A double dissolution is a procedure permitted under the Australian Constitution to resolve deadlocks in the bicameral Parliament of Australia between the House of Representatives (lower house) and the Senate (upper house). A double dissolution is the only circumstance in which the entire Senate can be dissolved.
Similar to the United States Congress, but unlike the British Parliament, Australia's two parliamentary houses generally have almost equal legislative power (the Senate cannot amend, although may reject outright, appropriation (money) bills, which must originate in the House of Representatives). Governments, which are formed in the House of Representatives, can be frustrated by a Senate determined to reject their legislation.
If the conditions (called a trigger) are satisfied, the Prime Minister can advise the Governor-General to dissolve both houses of Parliament and call a full election. If, after the election, the legislation that triggered the double dissolution is still not passed by the two houses, then a joint sitting of the two houses of parliament can be called to vote on the legislation. If the legislation is passed by the joint sitting, then the legislation is deemed to have passed both the House of Representatives and the Senate. The 1974 joint sitting remains the only occurrence in federal Australian history.

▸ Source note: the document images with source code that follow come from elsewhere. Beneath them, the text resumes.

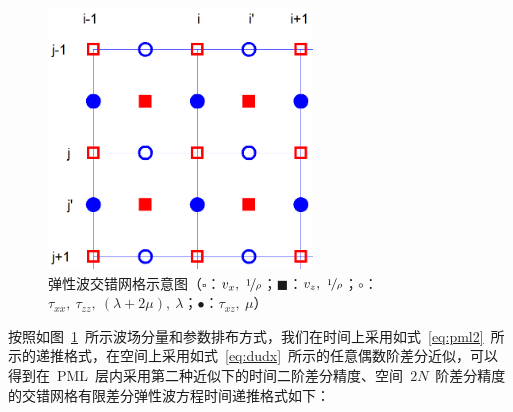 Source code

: \documentclass[UTF8]{ctexart}
\begin{document}
\begin{figure}[t]
  \centering
  \includegraphics[width=70mm]{./Figure/esg.png}
  \caption{弹性波交错网格示意图（{\color{red}$\square$}：$v_x,~\nicefrac{1}{\rho}$；{\color{red}$\blacksquare$}：$v_z,~\nicefrac{1}{\rho}$；{\color{blue}$\circ$}：$\tau_{xx},~\tau_{zz},~(\lambda+2\mu),~\lambda$；{\color{blue}$\bullet$}：$\tau_{xz},~\mu$）}\label{fig:esg}
\end{figure}
按照如图~\ref{fig:esg}~所示波场分量和参数排布方式，我们在时间上采用如式~\eqref{eq:pml2}~所示的递推格式，在空间上采用如式~\eqref{eq:dudx}~所示的任意偶数阶差分近似，可以得到在~PML~层内采用第二种近似下的时间二阶差分精度、空间~$2N$~阶差分精度的交错网格有限差分弹性波方程时间递推格式如下：
\end{document}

Historically, a double dissolution election has been called in lieu of an early election, with the formal trigger bill not playing a significant role during the subsequent election campaign.
Part of section 57 of the Constitution provides:
If the House of Representatives passes any proposed law, and the Senate rejects or fails to pass it, or passes it with amendments to which the House of Representatives will not agree, and if after an interval of three months the House of Representatives, in the same or the next session, again passes the proposed law with or without any amendments which have been made, suggested, or agreed to by the Senate, and the Senate rejects or fails to pass it, or passes it with amendments to which the House of Representatives will not agree, the Governor-General may dissolve the Senate and the House of Representatives simultaneously. But such dissolution shall not take place within six months before the date of the expiry of the House of Representatives by effluxion of time.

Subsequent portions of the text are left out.